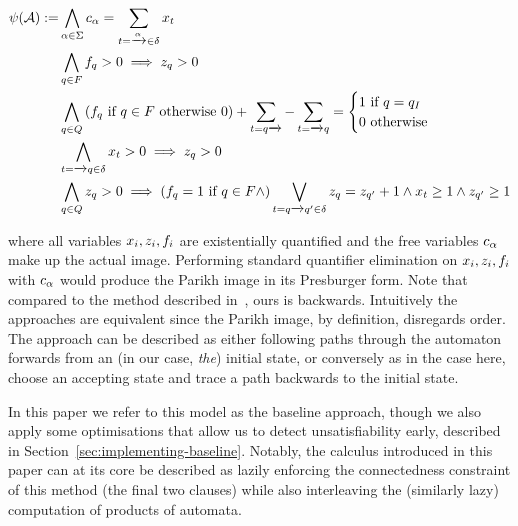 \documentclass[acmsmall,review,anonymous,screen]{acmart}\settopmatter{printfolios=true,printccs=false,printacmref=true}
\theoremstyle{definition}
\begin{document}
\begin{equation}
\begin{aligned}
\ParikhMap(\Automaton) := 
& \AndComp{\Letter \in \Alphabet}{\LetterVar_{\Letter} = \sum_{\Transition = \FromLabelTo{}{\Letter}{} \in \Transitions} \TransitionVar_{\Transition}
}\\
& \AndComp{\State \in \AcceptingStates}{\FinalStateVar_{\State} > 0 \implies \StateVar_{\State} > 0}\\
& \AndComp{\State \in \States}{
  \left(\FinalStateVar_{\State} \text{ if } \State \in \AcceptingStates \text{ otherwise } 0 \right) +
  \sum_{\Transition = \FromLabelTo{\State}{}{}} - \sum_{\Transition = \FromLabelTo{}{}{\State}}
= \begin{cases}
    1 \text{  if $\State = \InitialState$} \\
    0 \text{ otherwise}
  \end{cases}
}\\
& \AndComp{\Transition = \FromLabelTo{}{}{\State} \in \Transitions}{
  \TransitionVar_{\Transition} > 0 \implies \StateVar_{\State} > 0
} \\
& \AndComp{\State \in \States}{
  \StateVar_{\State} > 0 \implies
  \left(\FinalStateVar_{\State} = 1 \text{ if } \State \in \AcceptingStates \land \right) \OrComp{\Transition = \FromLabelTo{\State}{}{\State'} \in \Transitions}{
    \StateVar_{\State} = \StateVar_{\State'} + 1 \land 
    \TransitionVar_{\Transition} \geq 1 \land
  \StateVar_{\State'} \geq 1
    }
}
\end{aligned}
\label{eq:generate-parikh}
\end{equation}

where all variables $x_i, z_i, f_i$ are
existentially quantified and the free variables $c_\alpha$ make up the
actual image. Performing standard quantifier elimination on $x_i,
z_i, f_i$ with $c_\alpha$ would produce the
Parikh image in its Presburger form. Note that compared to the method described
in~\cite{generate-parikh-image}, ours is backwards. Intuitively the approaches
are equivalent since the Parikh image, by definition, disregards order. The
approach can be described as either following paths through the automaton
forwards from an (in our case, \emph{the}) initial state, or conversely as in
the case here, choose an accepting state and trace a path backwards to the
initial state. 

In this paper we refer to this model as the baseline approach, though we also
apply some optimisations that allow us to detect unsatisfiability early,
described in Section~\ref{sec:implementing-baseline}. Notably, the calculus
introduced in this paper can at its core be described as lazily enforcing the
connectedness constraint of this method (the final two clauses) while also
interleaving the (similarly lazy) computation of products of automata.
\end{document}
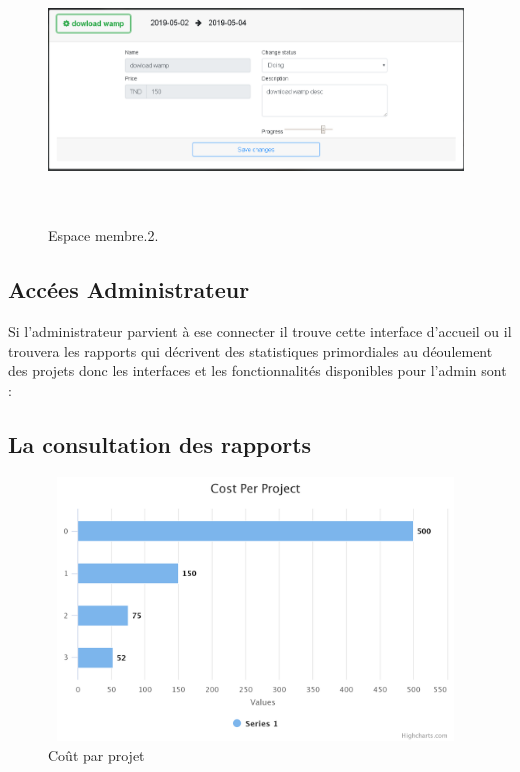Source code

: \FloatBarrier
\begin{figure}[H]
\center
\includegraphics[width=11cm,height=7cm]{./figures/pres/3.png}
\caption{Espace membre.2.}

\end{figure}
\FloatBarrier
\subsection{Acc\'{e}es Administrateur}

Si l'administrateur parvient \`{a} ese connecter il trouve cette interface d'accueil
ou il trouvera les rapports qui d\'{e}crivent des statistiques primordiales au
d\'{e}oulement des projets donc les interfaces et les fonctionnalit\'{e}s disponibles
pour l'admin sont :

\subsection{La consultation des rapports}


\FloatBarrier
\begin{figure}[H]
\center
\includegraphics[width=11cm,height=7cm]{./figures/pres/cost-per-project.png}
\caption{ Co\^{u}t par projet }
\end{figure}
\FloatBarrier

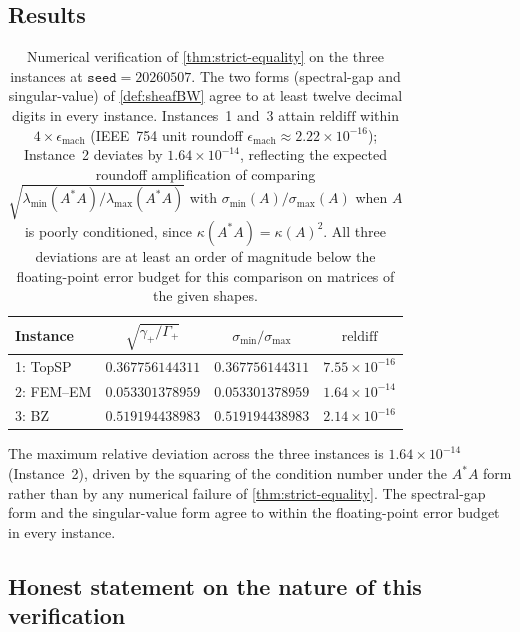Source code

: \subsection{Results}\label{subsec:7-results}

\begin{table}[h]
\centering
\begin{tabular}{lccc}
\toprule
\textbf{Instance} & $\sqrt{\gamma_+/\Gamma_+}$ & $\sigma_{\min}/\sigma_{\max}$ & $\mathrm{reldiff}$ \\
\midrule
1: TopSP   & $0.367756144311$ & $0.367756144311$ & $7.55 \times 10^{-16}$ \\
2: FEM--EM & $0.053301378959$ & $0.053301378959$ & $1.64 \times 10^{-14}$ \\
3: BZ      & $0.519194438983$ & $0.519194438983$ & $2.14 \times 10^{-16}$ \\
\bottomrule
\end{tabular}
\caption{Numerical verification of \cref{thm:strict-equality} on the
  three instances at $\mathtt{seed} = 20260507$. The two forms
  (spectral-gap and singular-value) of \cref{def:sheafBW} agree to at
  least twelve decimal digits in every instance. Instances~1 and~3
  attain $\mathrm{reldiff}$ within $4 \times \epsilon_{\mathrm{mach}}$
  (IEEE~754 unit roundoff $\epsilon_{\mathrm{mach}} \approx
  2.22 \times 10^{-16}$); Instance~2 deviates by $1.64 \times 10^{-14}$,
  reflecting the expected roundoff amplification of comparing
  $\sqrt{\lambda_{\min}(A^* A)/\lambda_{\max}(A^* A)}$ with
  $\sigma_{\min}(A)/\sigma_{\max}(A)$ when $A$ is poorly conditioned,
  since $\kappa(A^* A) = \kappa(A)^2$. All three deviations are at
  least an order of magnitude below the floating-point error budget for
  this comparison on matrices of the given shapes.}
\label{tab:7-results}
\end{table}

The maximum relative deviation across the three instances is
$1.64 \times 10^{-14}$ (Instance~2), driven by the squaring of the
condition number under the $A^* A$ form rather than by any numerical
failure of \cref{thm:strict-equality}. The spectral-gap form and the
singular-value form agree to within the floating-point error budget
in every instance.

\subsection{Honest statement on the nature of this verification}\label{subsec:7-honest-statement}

==========

:: WHAT IS BEING ASKED ::
I'd like the entries above repeated exactly, but without any of their pictures.

:: WRITTEN RESPONSE ::
 \documentclass[acmsmall,review,anonymous,screen]{acmart}\settopmatter{printfolios=true,printccs=false,printacmref=true}
\theoremstyle{definition}
\begin{document}
\begin{equation}
\begin{aligned}
\ParikhMap(\Automaton) := 
& \AndComp{\Letter \in \Alphabet}{\LetterVar_{\Letter} = \sum_{\Transition = \FromLabelTo{}{\Letter}{} \in \Transitions} \TransitionVar_{\Transition}
}\\
& \AndComp{\State \in \AcceptingStates}{\FinalStateVar_{\State} > 0 \implies \StateVar_{\State} > 0}\\
& \AndComp{\State \in \States}{
  \left(\FinalStateVar_{\State} \text{ if } \State \in \AcceptingStates \text{ otherwise } 0 \right) +
  \sum_{\Transition = \FromLabelTo{\State}{}{}} - \sum_{\Transition = \FromLabelTo{}{}{\State}}
= \begin{cases}
    1 \text{  if $\State = \InitialState$} \\
    0 \text{ otherwise}
  \end{cases}
}\\
& \AndComp{\Transition = \FromLabelTo{}{}{\State} \in \Transitions}{
  \TransitionVar_{\Transition} > 0 \implies \StateVar_{\State} > 0
} \\
& \AndComp{\State \in \States}{
  \StateVar_{\State} > 0 \implies
  \left(\FinalStateVar_{\State} = 1 \text{ if } \State \in \AcceptingStates \land \right) \OrComp{\Transition = \FromLabelTo{\State}{}{\State'} \in \Transitions}{
    \StateVar_{\State} = \StateVar_{\State'} + 1 \land 
    \TransitionVar_{\Transition} \geq 1 \land
  \StateVar_{\State'} \geq 1
    }
}
\end{aligned}
\label{eq:generate-parikh}
\end{equation}

where all variables $x_i, z_i, f_i$ are
existentially quantified and the free variables $c_\alpha$ make up the
actual image. Performing standard quantifier elimination on $x_i,
z_i, f_i$ with $c_\alpha$ would produce the
Parikh image in its Presburger form. Note that compared to the method described
in~\cite{generate-parikh-image}, ours is backwards. Intuitively the approaches
are equivalent since the Parikh image, by definition, disregards order. The
approach can be described as either following paths through the automaton
forwards from an (in our case, \emph{the}) initial state, or conversely as in
the case here, choose an accepting state and trace a path backwards to the
initial state. 

In this paper we refer to this model as the baseline approach, though we also
apply some optimisations that allow us to detect unsatisfiability early,
described in Section~\ref{sec:implementing-baseline}. Notably, the calculus
introduced in this paper can at its core be described as lazily enforcing the
connectedness constraint of this method (the final two clauses) while also
interleaving the (similarly lazy) computation of products of automata.
\end{document}
Source code

: \FloatBarrier
\begin{figure}[H]
\center
\includegraphics[width=11cm,height=7cm]{./figures/pres/3.png}
\caption{Espace membre.2.}

\end{figure}
\FloatBarrier
\subsection{Acc\'{e}es Administrateur}

Si l'administrateur parvient \`{a} ese connecter il trouve cette interface d'accueil
ou il trouvera les rapports qui d\'{e}crivent des statistiques primordiales au
d\'{e}oulement des projets donc les interfaces et les fonctionnalit\'{e}s disponibles
pour l'admin sont :

\subsection{La consultation des rapports}


\FloatBarrier
\begin{figure}[H]
\center
\includegraphics[width=11cm,height=7cm]{./figures/pres/cost-per-project.png}
\caption{ Co\^{u}t par projet }
\end{figure}
\FloatBarrier

Source code

: \subsection{Results}\label{subsec:7-results}

\begin{table}[h]
\centering
\begin{tabular}{lccc}
\toprule
\textbf{Instance} & $\sqrt{\gamma_+/\Gamma_+}$ & $\sigma_{\min}/\sigma_{\max}$ & $\mathrm{reldiff}$ \\
\midrule
1: TopSP   & $0.367756144311$ & $0.367756144311$ & $7.55 \times 10^{-16}$ \\
2: FEM--EM & $0.053301378959$ & $0.053301378959$ & $1.64 \times 10^{-14}$ \\
3: BZ      & $0.519194438983$ & $0.519194438983$ & $2.14 \times 10^{-16}$ \\
\bottomrule
\end{tabular}
\caption{Numerical verification of \cref{thm:strict-equality} on the
  three instances at $\mathtt{seed} = 20260507$. The two forms
  (spectral-gap and singular-value) of \cref{def:sheafBW} agree to at
  least twelve decimal digits in every instance. Instances~1 and~3
  attain $\mathrm{reldiff}$ within $4 \times \epsilon_{\mathrm{mach}}$
  (IEEE~754 unit roundoff $\epsilon_{\mathrm{mach}} \approx
  2.22 \times 10^{-16}$); Instance~2 deviates by $1.64 \times 10^{-14}$,
  reflecting the expected roundoff amplification of comparing
  $\sqrt{\lambda_{\min}(A^* A)/\lambda_{\max}(A^* A)}$ with
  $\sigma_{\min}(A)/\sigma_{\max}(A)$ when $A$ is poorly conditioned,
  since $\kappa(A^* A) = \kappa(A)^2$. All three deviations are at
  least an order of magnitude below the floating-point error budget for
  this comparison on matrices of the given shapes.}
\label{tab:7-results}
\end{table}

The maximum relative deviation across the three instances is
$1.64 \times 10^{-14}$ (Instance~2), driven by the squaring of the
condition number under the $A^* A$ form rather than by any numerical
failure of \cref{thm:strict-equality}. The spectral-gap form and the
singular-value form agree to within the floating-point error budget
in every instance.

\subsection{Honest statement on the nature of this verification}\label{subsec:7-honest-statement}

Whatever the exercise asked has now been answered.